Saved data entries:
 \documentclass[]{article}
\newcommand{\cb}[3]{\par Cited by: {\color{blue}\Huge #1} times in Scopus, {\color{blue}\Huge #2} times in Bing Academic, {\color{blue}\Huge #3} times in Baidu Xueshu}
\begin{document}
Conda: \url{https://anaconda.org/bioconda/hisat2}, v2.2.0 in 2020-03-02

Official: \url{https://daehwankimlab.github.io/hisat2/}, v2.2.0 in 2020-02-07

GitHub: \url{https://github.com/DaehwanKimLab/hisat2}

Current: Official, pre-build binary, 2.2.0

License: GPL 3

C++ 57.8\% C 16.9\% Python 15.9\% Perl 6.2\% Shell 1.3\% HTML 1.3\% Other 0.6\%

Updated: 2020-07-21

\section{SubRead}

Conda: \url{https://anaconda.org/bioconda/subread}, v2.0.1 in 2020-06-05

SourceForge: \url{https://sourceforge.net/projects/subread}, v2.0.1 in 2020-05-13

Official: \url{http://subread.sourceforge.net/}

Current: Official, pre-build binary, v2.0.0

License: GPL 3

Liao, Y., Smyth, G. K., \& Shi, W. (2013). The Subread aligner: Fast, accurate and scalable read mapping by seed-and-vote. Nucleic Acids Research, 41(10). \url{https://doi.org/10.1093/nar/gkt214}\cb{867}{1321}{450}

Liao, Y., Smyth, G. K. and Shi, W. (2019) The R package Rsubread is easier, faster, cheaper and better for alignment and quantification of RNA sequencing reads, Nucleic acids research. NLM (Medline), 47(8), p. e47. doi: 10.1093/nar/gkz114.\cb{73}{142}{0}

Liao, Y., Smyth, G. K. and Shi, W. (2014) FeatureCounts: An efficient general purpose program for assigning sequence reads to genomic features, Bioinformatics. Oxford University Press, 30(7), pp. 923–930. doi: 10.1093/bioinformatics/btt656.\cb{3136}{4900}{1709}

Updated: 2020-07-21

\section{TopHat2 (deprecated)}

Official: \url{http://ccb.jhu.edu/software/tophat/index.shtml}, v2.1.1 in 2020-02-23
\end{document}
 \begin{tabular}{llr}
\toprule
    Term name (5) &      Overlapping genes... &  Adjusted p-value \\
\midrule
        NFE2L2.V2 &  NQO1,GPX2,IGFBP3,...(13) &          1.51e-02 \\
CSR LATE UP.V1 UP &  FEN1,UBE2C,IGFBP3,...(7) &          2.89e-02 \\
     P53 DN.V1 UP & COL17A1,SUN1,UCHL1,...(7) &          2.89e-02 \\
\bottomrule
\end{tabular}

**INSTRUCTIONS FOR THE TASK:**
Search the records for the word "anaconda" and copy out every line that holds it.

**OUTPUT OF THE EXERCISE:**
Conda: \url{https://anaconda.org/bioconda/hisat2}, v2.2.0 in 2020-03-02
Conda: \url{https://anaconda.org/bioconda/subread}, v2.0.1 in 2020-06-05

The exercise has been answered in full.